Toutefois, dans un arrêt rendu le 9 avril 2014, la Cour d’appel de Paris avait reconnu à Google le statut d’hébergeur pour son service Adwords (désormais Google Ads) tel que prévu par l’article 6.I.2 de la loi du 21 juin 2004 sur la confiance pour l’économie numérique (LCEN).

Elle a affirmé que Google n’a qu’un « caractère purement technique, automatique et passif, qui implique que le prestataire de services de la société de l’information n’a pas la connaissance ni le contrôle des informations transmises ou stockées ». En effet, selon les juges, la responsabilité de Google ne peut pas être engagée puisqu’il n’a pas un rôle actif dans la sélection des mots-clés par les annonceurs.
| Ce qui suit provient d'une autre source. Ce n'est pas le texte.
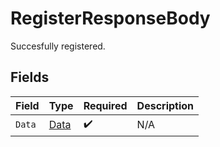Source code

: # RegisterResponseBody

Succesfully registered.


## Fields

| Field                                 | Type                                  | Required                              | Description                           |
| ------------------------------------- | ------------------------------------- | ------------------------------------- | ------------------------------------- |
| `Data`                                | [Data](../../Models/Requests/Data.md) | :heavy_check_mark:                    | N/A                                   |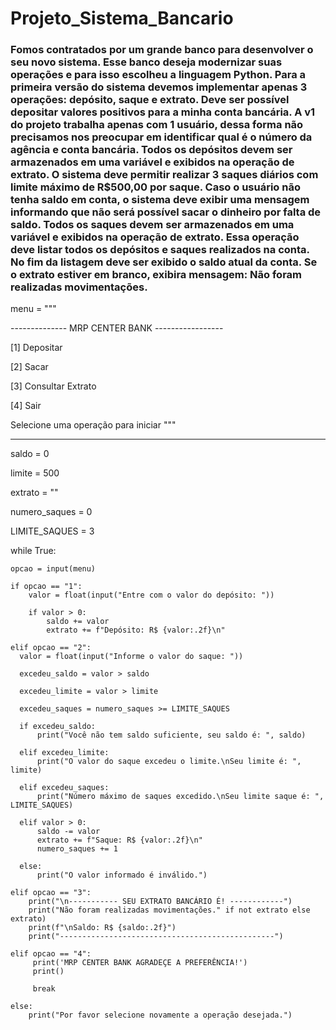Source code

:﻿# Projeto_Sistema_Bancario

### Fomos contratados por um grande banco para desenvolver o seu novo sistema. Esse banco deseja modernizar suas operações e para isso escolheu a linguagem Python. Para a primeira versão do sistema devemos implementar apenas 3 operações: depósito, saque e extrato. Deve ser possível depositar valores positivos para a minha conta bancária. A v1 do projeto trabalha apenas com 1 usuário, dessa forma não precisamos nos preocupar em identificar qual é o número da agência e conta bancária. Todos os depósitos devem ser armazenados em uma variável e exibidos na operação de extrato. O sistema deve permitir realizar 3 saques diários com limite máximo de R$500,00 por saque. Caso o usuário não tenha saldo em conta, o sistema deve exibir uma mensagem informando que não será possível sacar o dinheiro por falta de saldo. Todos os saques devem ser armazenados em uma variável e exibidos na operação de extrato. Essa operação deve listar todos os depósitos e saques realizados na conta. No fim da listagem deve ser exibido o saldo atual da conta. Se o extrato estiver em branco, exibira mensagem: Não foram realizadas movimentações. ###

menu = """ 

-------------- MRP CENTER BANK -----------------

[1] Depositar

[2] Sacar

[3] Consultar Extrato

[4] Sair

Selecione uma operação para iniciar """

-----------------------------------------------
saldo = 0

limite = 500

extrato = ""

numero_saques = 0

LIMITE_SAQUES = 3

while True:

    opcao = input(menu)

    if opcao == "1":
        valor = float(input("Entre com o valor do depósito: "))

        if valor > 0:
            saldo += valor
            extrato += f"Depósito: R$ {valor:.2f}\n"
                        
    elif opcao == "2":
      valor = float(input("Informe o valor do saque: "))
      
      excedeu_saldo = valor > saldo
      
      excedeu_limite = valor > limite
      
      excedeu_saques = numero_saques >= LIMITE_SAQUES
      
      if excedeu_saldo:
          print("Você não tem saldo suficiente, seu saldo é: ", saldo)
          
      elif excedeu_limite:
          print("O valor do saque excedeu o limite.\nSeu limite é: ", limite)
      
      elif excedeu_saques:
          print("Número máximo de saques excedido.\nSeu limite saque é: ", LIMITE_SAQUES)
      
      elif valor > 0:
          saldo -= valor
          extrato += f"Saque: R$ {valor:.2f}\n"
          numero_saques += 1
          
      else:
          print("O valor informado é inválido.")

    elif opcao == "3":
        print("\n----------- SEU EXTRATO BANCÁRIO É! ------------")
        print("Não foram realizadas movimentações." if not extrato else extrato)
        print(f"\nSaldo: R$ {saldo:.2f}")
        print("------------------------------------------------")

    elif opcao == "4":
         print('MRP CENTER BANK AGRADEÇE A PREFERÊNCIA!')
         print()
              
         break

    else:
        print("Por favor selecione novamente a operação desejada.")
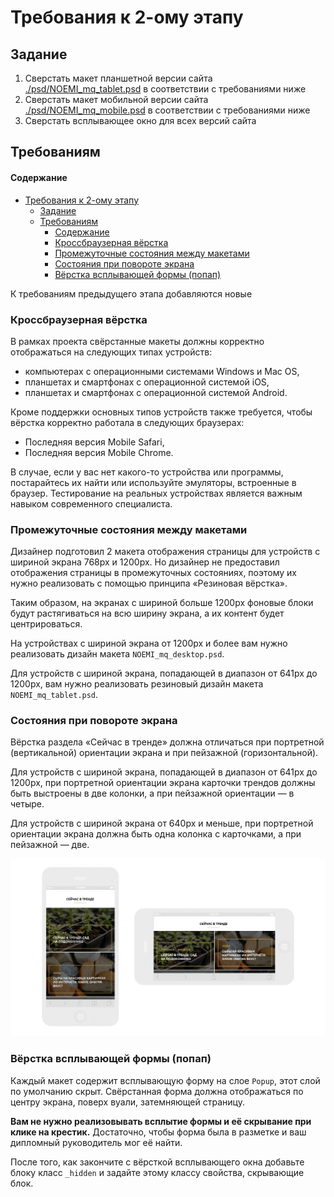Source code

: # Требования к 2-ому этапу

## Задание

1. Сверстать макет планшетной версии сайта [./psd/NOEMI_mq_tablet.psd](./psd/NOEMI_mq_tablet.psd)
   в соответствии с требованиями ниже
2. Сверстать макет мобильной версии сайта [./psd/NOEMI_mq_mobile.psd](./psd/NOEMI_mq_mobile.psd)
   в соответствии с требованиями ниже
3. Сверстать всплывающее окно для всех версий сайта

## Требованиям

#### Содержание
- [Требования к 2-ому этапу](#требования-к-2-ому-этапу)
  - [Задание](#задание)
  - [Требованиям](#требованиям)
      - [Содержание](#содержание)
    - [Кроссбраузерная вёрстка](#кроссбраузерная-вёрстка)
    - [Промежуточные состояния между макетами](#промежуточные-состояния-между-макетами)
    - [Состояния при повороте экрана](#состояния-при-повороте-экрана)
    - [Вёрстка всплывающей формы (попап)](#вёрстка-всплывающей-формы-попап)

К требованиям предыдущего этапа добавляются новые

### Кроссбраузерная вёрстка

В рамках проекта свёрстанные макеты должны корректно отображаться на следующих типах устройств:
- компьютерах с операционными системами Windows и Mac OS,
- планшетах и смартфонах с операционной системой iOS,
- планшетах и смартфонах с операционной системой Android.

Кроме поддержки основных типов устройств также требуется, чтобы вёрстка корректно работала в следующих браузерах:
- Последняя версия Mobile Safari,
- Последняя версия Mobile Chrome.

В случае, если у вас нет какого-то устройства или программы, постарайтесь их найти или используйте эмуляторы, встроенные в браузер. Тестирование на реальных устройствах является важным навыком современного специалиста.

### Промежуточные состояния между макетами

Дизайнер подготовил 2 макета отображения страницы для устройств с шириной экрана 768px и 1200px. Но дизайнер не предоставил отображения страницы в промежуточных состояниях, поэтому их нужно реализовать с помощью принципа «Резиновая вёрстка».

Таким образом, на экранах с шириной больше 1200px фоновые блоки будут растягиваться на всю ширину экрана, а их контент будет центрироваться.

На устройствах с шириной экрана от 1200px и более вам нужно реализовать дизайн макета `NOEMI_mq_desktop.psd`.

Для устройств с шириной экрана, попадающей в диапазон от 641px до 1200px, вам нужно реализовать резиновый дизайн макета `NOEMI_mq_tablet.psd`.

### Состояния при повороте экрана

Вёрстка раздела «Сейчас в тренде» должна отличаться при портретной (вертикальной) ориентации экрана и при пейзажной (горизонтальной).

Для устройств с шириной экрана, попадающей в диапазон от 641px до 1200px, при портретной ориентации экрана карточки трендов должны быть выстроены в две колонки, а при пейзажной ориентации — в четыре.

Для устройств с шириной экрана от 640px и меньше, при портретной ориентации экрана должна быть одна колонка с карточками, а при пейзажной — две.

![Layout](../images/rotation.jpg)

### Вёрстка всплывающей формы (попап)

Каждый макет содержит всплывающую форму на слое `Popup`, этот слой по умолчанию скрыт. Свёрстанная форма должна отображаться по центру экрана, поверх вуали, затемняющей страницу.

**Вам не нужно реализовывать всплытие формы и её скрывание при клике на крестик.** Достаточно, чтобы форма была в разметке и ваш дипломный руководитель мог её найти.

После того, как закончите с вёрсткой всплывающего окна добавьте блоку класс `_hidden` и задайте этому классу свойства, скрывающие блок.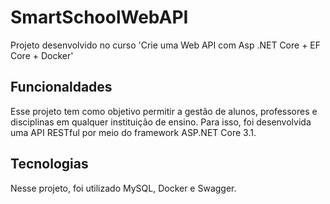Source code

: # SmartSchoolWebAPI
Projeto desenvolvido no curso 'Crie uma Web API com Asp .NET Core + EF Core + Docker'

## Funcionaldades
Esse projeto tem como objetivo permitir a gestão de alunos, professores e disciplinas em qualquer instituição de ensino. Para isso, foi desenvolvida uma API RESTful 
por meio do framework ASP.NET Core 3.1.

## Tecnologias
Nesse projeto, foi utilizado MySQL, Docker e Swagger.
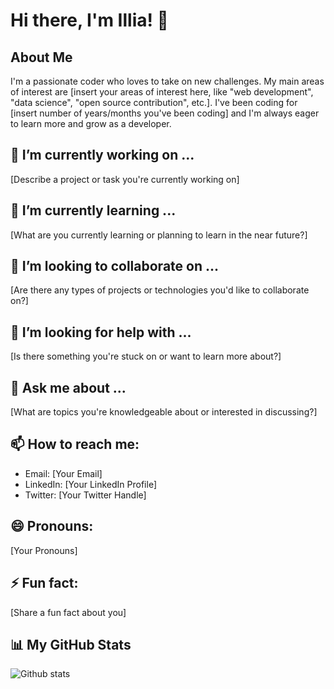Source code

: # Hi there, I'm Illia! 👋

## About Me
I'm a passionate coder who loves to take on new challenges. My main areas of interest are [insert your areas of interest here, like "web development", "data science", "open source contribution", etc.]. I've been coding for [insert number of years/months you've been coding] and I'm always eager to learn more and grow as a developer.

## 🔭 I’m currently working on ...
[Describe a project or task you're currently working on]

## 🌱 I’m currently learning ...
[What are you currently learning or planning to learn in the near future?]

## 👯 I’m looking to collaborate on ...
[Are there any types of projects or technologies you'd like to collaborate on?]

## 🤔 I’m looking for help with ...
[Is there something you're stuck on or want to learn more about?]

## 💬 Ask me about ...
[What are topics you're knowledgeable about or interested in discussing?]

## 📫 How to reach me:
- Email: [Your Email]
- LinkedIn: [Your LinkedIn Profile]
- Twitter: [Your Twitter Handle]

## 😄 Pronouns: 
[Your Pronouns]

## ⚡ Fun fact: 
[Share a fun fact about you]

## 📊 My GitHub Stats

![Github stats](https://github-readme-stats.vercel.app/api?username=Illia-the-coder&show_icons=true&theme=radical)
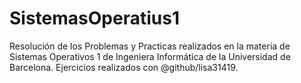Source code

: # SistemasOperatius1
Resolución de los Problemas y Practicas realizados en la materia de Sistemas Operativos 1 de Ingeniera Informática de la Universidad de Barcelona. Ejercicios realizados con @github/lisa31419.
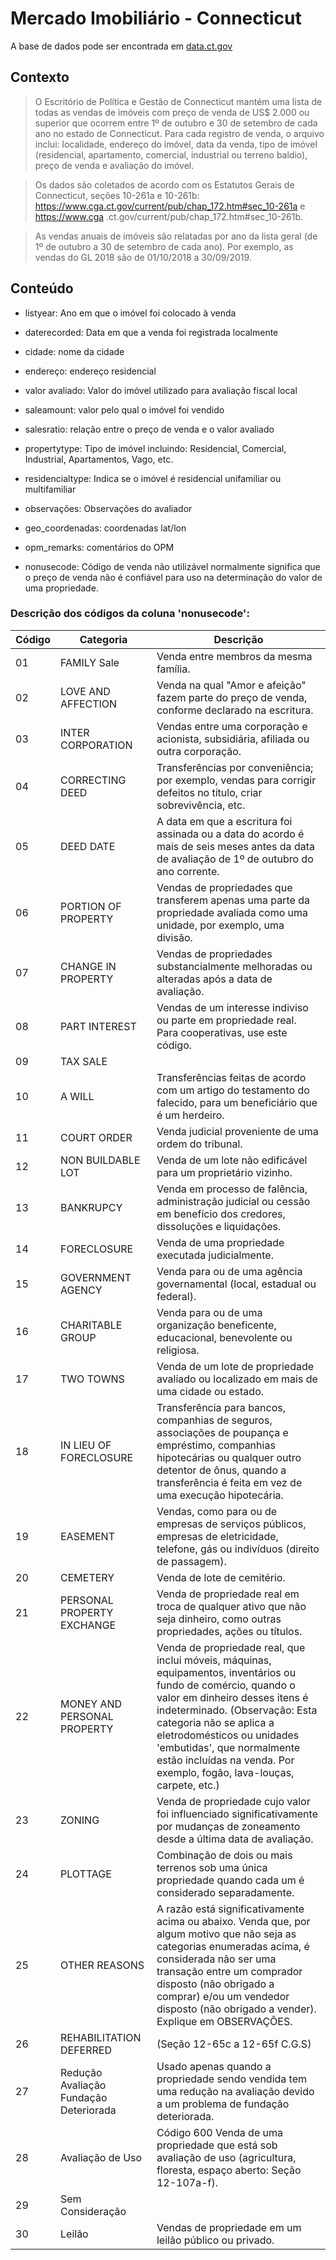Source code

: # Mercado Imobiliário - Connecticut
A base de dados pode ser encontrada em [data.ct.gov](https://data.ct.gov/Housing-and-Development/Real-Estate-Sales-2001-2020-GL/5mzw-sjtu)

## Contexto
> O Escritório de Política e Gestão de Connecticut mantém uma lista de todas as vendas de imóveis com preço de venda de US$ 2.000 ou superior que ocorrem entre 1º de outubro e 30 de setembro de cada ano no estado de Connecticut. Para cada registro de venda, o arquivo inclui: localidade, endereço do imóvel, data da venda, tipo de imóvel (residencial, apartamento, comercial, industrial ou terreno baldio), preço de venda e avaliação do imóvel.

> Os dados são coletados de acordo com os Estatutos Gerais de Connecticut, seções 10-261a e 10-261b: https://www.cga.ct.gov/current/pub/chap_172.htm#sec_10-261a e https://www.cga .ct.gov/current/pub/chap_172.htm#sec_10-261b.

> As vendas anuais de imóveis são relatadas por ano da lista geral (de 1º de outubro a 30 de setembro de cada ano). Por exemplo, as vendas do GL 2018 são de 01/10/2018 a 30/09/2019.

## Conteúdo

- listyear: Ano em que o imóvel foi colocado à venda

- daterecorded: Data em que a venda foi registrada localmente

- cidade: nome da cidade

- endereço: endereço residencial

- valor avaliado: Valor do imóvel utilizado para avaliação fiscal local

- saleamount: valor pelo qual o imóvel foi vendido

- salesratio: relação entre o preço de venda e o valor avaliado

- propertytype: Tipo de imóvel incluindo: Residencial, Comercial, Industrial, Apartamentos, Vago, etc.

- residencialtype: Indica se o imóvel é residencial unifamiliar ou multifamiliar

- observações: Observações do avaliador

- geo_coordenadas: coordenadas lat/lon

- opm_remarks: comentários do OPM

- nonusecode: Código de venda não utilizável normalmente significa que o preço de venda não é confiável para uso na determinação do valor de uma propriedade.

### Descrição dos códigos da coluna 'nonusecode':

| Código | Categoria                   | Descrição                                                                                                       |
|--------|-----------------------------|-----------------------------------------------------------------------------------------------------------------|
| 01     | FAMILY Sale                | Venda entre membros da mesma família.                                                                           |
| 02     | LOVE AND AFFECTION         | Venda na qual "Amor e afeição" fazem parte do preço de venda, conforme declarado na escritura.                 |
| 03     | INTER CORPORATION          | Vendas entre uma corporação e acionista, subsidiária, afiliada ou outra corporação.                             |
| 04     | CORRECTING DEED            | Transferências por conveniência; por exemplo, vendas para corrigir defeitos no título, criar sobrevivência, etc.|
| 05     | DEED DATE                   | A data em que a escritura foi assinada ou a data do acordo é mais de seis meses antes da data de avaliação de 1º de outubro do ano corrente.|
| 06     | PORTION OF PROPERTY         | Vendas de propriedades que transferem apenas uma parte da propriedade avaliada como uma unidade, por exemplo, uma divisão.|
| 07     | CHANGE IN PROPERTY          | Vendas de propriedades substancialmente melhoradas ou alteradas após a data de avaliação.                        |
| 08     | PART INTEREST               | Vendas de um interesse indiviso ou parte em propriedade real. Para cooperativas, use este código.               |
| 09     | TAX SALE                    |                                                                                                                 |
| 10     | A WILL                      | Transferências feitas de acordo com um artigo do testamento do falecido, para um beneficiário que é um herdeiro.  |
| 11     | COURT ORDER                 | Venda judicial proveniente de uma ordem do tribunal.                                                            |
| 12     | NON BUILDABLE LOT           | Venda de um lote não edificável para um proprietário vizinho.                                                   |
| 13     | BANKRUPCY                   | Venda em processo de falência, administração judicial ou cessão em benefício dos credores, dissoluções e liquidações.|
| 14     | FORECLOSURE                 | Venda de uma propriedade executada judicialmente.                                                              |
| 15     | GOVERNMENT AGENCY           | Venda para ou de uma agência governamental (local, estadual ou federal).                                        |
| 16     | CHARITABLE GROUP             | Venda para ou de uma organização beneficente, educacional, benevolente ou religiosa.                             |
| 17     | TWO TOWNS                   | Venda de um lote de propriedade avaliado ou localizado em mais de uma cidade ou estado.                           |
| 18     | IN LIEU OF FORECLOSURE      | Transferência para bancos, companhias de seguros, associações de poupança e empréstimo, companhias hipotecárias ou qualquer outro detentor de ônus, quando a transferência é feita em vez de uma execução hipotecária.|
| 19     | EASEMENT                    | Vendas, como para ou de empresas de serviços públicos, empresas de eletricidade, telefone, gás ou indivíduos (direito de passagem).|
| 20     | CEMETERY                    | Venda de lote de cemitério.                                                                                    |
| 21     | PERSONAL PROPERTY EXCHANGE  | Venda de propriedade real em troca de qualquer ativo que não seja dinheiro, como outras propriedades, ações ou títulos.|
| 22     | MONEY AND PERSONAL PROPERTY | Venda de propriedade real, que inclui móveis, máquinas, equipamentos, inventários ou fundo de comércio, quando o valor em dinheiro desses itens é indeterminado. (Observação: Esta categoria não se aplica a eletrodomésticos ou unidades 'embutidas', que normalmente estão incluídas na venda. Por exemplo, fogão, lava-louças, carpete, etc.)|
| 23     | ZONING                      | Venda de propriedade cujo valor foi influenciado significativamente por mudanças de zoneamento desde a última data de avaliação.|
| 24     | PLOTTAGE                    | Combinação de dois ou mais terrenos sob uma única propriedade quando cada um é considerado separadamente.       |
| 25     | OTHER REASONS               | A razão está significativamente acima ou abaixo. Venda que, por algum motivo que não seja as categorias enumeradas acima, é considerada não ser uma transação entre um comprador disposto (não obrigado a comprar) e/ou um vendedor disposto (não obrigado a vender). Explique em OBSERVAÇÕES.|
| 26     | REHABILITATION DEFERRED     | (Seção 12-65c a 12-65f C.G.S)                                                                                |
| 27     | Redução Avaliação Fundação Deteriorada | Usado apenas quando a propriedade sendo vendida tem uma redução na avaliação devido a um problema de fundação deteriorada.|
| 28     | Avaliação de Uso             | Código 600 Venda de uma propriedade que está sob avaliação de uso (agricultura, floresta, espaço aberto: Seção 12-107a-f).|
| 29     | Sem Consideração             |                                                                                                                 |
| 30     | Leilão                       | Vendas de propriedade em um leilão público ou privado.                                                         |
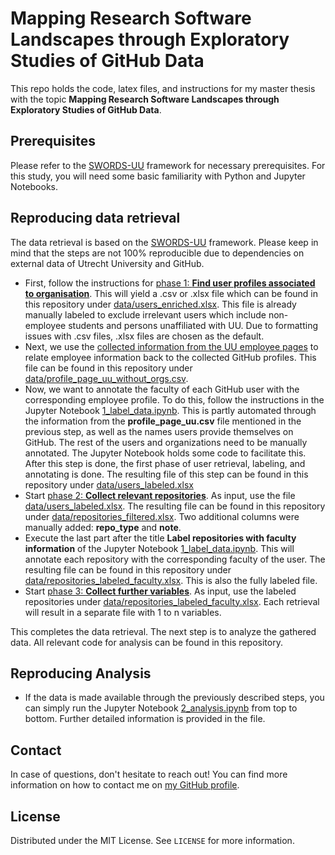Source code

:# Mapping Research Software Landscapes through Exploratory Studies of GitHub Data

This repo holds the code, latex files, and instructions for my master thesis with the topic **Mapping Research Software Landscapes through Exploratory Studies of GitHub Data**. 

## Prerequisites 

Please refer to the [SWORDS-UU](https://github.com/UtrechtUniversity/SWORDS-UU) framework for necessary prerequisites. For this study, you will need some basic familiarity with Python and Jupyter Notebooks.

## Reproducing data retrieval

The data retrieval is based on the [SWORDS-UU](https://github.com/UtrechtUniversity/SWORDS-UU) framework. Please keep in mind that the steps are not 100% reproducible due to dependencies on external data of Utrecht University and GitHub.

- First, follow the instructions for [phase 1: **Find user profiles associated to organisation**](https://github.com/UtrechtUniversity/SWORDS-UU/blob/main/collect_users/README.md). This will yield a .csv or .xlsx file which can be found in this repository under [data/users_enriched.xlsx](/data/users_enriched.xlsx). This file is already manually labeled to exclude irrelevant users which include non-employee students and persons unaffiliated with UU. Due to formatting issues with .csv files, .xlsx files are chosen as the default.
- Next, we use the [collected information from the UU employee pages](https://github.com/UtrechtUniversity/SWORDS-UU/blob/main/collect_users/methods/profile_pages/results/profile_page_uu.csv) to relate employee information back to the collected GitHub profiles. This file can be found in this repository under [data/profile_page_uu_without_orgs.csv](/data/profile_page_uu_without_orgs.csv).
- Now, we want to annotate the faculty of each GitHub user with the corresponding employee profile. To do this, follow the instructions in the Jupyter Notebook [1_label_data.ipynb](/1_label_data.ipynb). This is partly automated through the information from the **profile_page_uu.csv** file mentioned in the previous step, as well as the names users provide themselves on GitHub. The rest of the users and organizations need to be manually annotated. The Jupyter Notebook holds some code to facilitate  this. After this step is done, the first phase of user retrieval, labeling, and annotating is done. The resulting file of this step can be found in this repository under [data/users_labeled.xlsx](/data/users_labeled.xlsx)
- Start [phase 2: **Collect relevant repositories**](https://github.com/UtrechtUniversity/SWORDS-UU/blob/main/collect_repositories/README.md). As input, use the file [data/users_labeled.xlsx](/data/users_labeled.xlsx). The resulting file can be found in this repository under [data/repositories_filtered.xlsx](/data/repositories_filtered.xlsx). Two additional columns were manually added: **repo_type** and **note**.
- Execute the last part after the title **Label repositories with faculty information** of the Jupyter Notebook [1_label_data.ipynb](/1_label_data.ipynb). This will annotate each repository with the corresponding faculty of the user. The resulting file can be found in this repository under [data/repositories_labeled_faculty.xlsx](/data/repositories_labeled_faculty.xlsx). This is also the fully labeled file.
- Start [phase 3: **Collect further variables**](https://github.com/UtrechtUniversity/SWORDS-UU/tree/main/collect_variables/README.md). As input, use the labeled repositories under [data/repositories_labeled_faculty.xlsx](/data/repositories_labeled_faculty.xlsx). Each retrieval will result in a separate file with 1 to n variables. 

This completes the data retrieval. The next step is to analyze the gathered data. All relevant code for analysis can be found in this repository.

## Reproducing Analysis

- If the data is made available through the previously described steps, you can simply run the Jupyter Notebook [2_analysis.ipynb](/2_analysis.ipynb) from top to bottom. Further detailed information is provided in the file.


## Contact

In case of questions, don't hesitate to reach out! You can find more information on how to contact me on [my GitHub profile](https://github.com/kequach).

## License

Distributed under the MIT License. See `LICENSE` for more information.
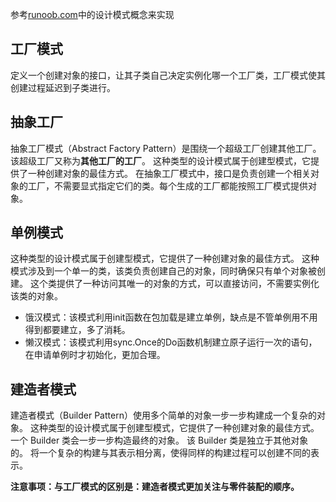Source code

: 参考[runoob.com](https://www.runoob.com/design-pattern)中的设计模式概念来实现

## 工厂模式
定义一个创建对象的接口，让其子类自己决定实例化哪一个工厂类，工厂模式使其创建过程延迟到子类进行。

## 抽象工厂
抽象工厂模式（Abstract Factory Pattern）是围绕一个超级工厂创建其他工厂。该超级工厂又称为**其他工厂的工厂**。
这种类型的设计模式属于创建型模式，它提供了一种创建对象的最佳方式。 
在抽象工厂模式中，接口是负责创建一个相关对象的工厂，不需要显式指定它们的类。每个生成的工厂都能按照工厂模式提供对象。

## 单例模式
这种类型的设计模式属于创建型模式，它提供了一种创建对象的最佳方式。
这种模式涉及到一个单一的类，该类负责创建自己的对象，同时确保只有单个对象被创建。
这个类提供了一种访问其唯一的对象的方式，可以直接访问，不需要实例化该类的对象。

- 饿汉模式：该模式利用init函数在包加载是建立单例，缺点是不管单例用不用得到都要建立，多了消耗。
- 懒汉模式：该模式利用sync.Once的Do函数机制建立原子运行一次的语句，在申请单例时才初始化，更加合理。

## 建造者模式
建造者模式（Builder Pattern）使用多个简单的对象一步一步构建成一个复杂的对象。
这种类型的设计模式属于创建型模式，它提供了一种创建对象的最佳方式。一个 Builder 类会一步一步构造最终的对象。
该 Builder 类是独立于其他对象的。
将一个复杂的构建与其表示相分离，使得同样的构建过程可以创建不同的表示。

**注意事项：与工厂模式的区别是：建造者模式更加关注与零件装配的顺序。**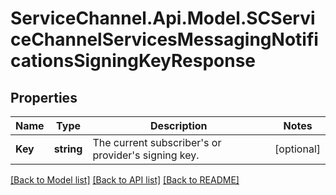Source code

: # ServiceChannel.Api.Model.SCServiceChannelServicesMessagingNotificationsSigningKeyResponse

## Properties

Name | Type | Description | Notes
------------ | ------------- | ------------- | -------------
**Key** | **string** | The current subscriber&#39;s or provider&#39;s signing key. | [optional] 

[[Back to Model list]](../README.md#documentation-for-models) [[Back to API list]](../README.md#documentation-for-api-endpoints) [[Back to README]](../README.md)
D) La responsabilité pénale du prestataire de positionnement payant

En matière pénale, l’outil de recherche, s’il ne peut pas être considéré comme auteur de contrefaçon de marque, il peut être condamné pour complicité, s’il a facilité la commission du délit, en vendant, en connaissance de cause, à un tiers non-titulaire un mot-clé protégé par le droit des marques. Il en va de même s’il a été prévenu par le titulaire de la marque de la contrefaçon et, malgré cela, il n’a pas enlevé le positionnement en cause.

En conclusion,

on s’aperçoit que la technique du positionnement payant et de la vente des mots clés est loin d’être à l’abri des procédures judiciaires : abus de position dominante de la part des outils de recherche, publicité clandestine et/ou trompeuse, contrefaçon de marque et parasitisme sont des allégations qui, une fois invoquées, constituent une véritable menace pour les engins de recherche. De plus, intenter une action contre ceux derniers pour acquérir réparation du préjudice subi présente un avantage, lorsque l’acheteur du positionnement se prouve insolvable. Tout cela rend nécessaire d’effectuer un contrôle a priori sur les mots-clés en vente et sur la qualité des futurs acheteurs, afin d’assurer que ceux-ci sont en droit d’utiliser la marque qui se cache souvent derrière les mots-clés choisis.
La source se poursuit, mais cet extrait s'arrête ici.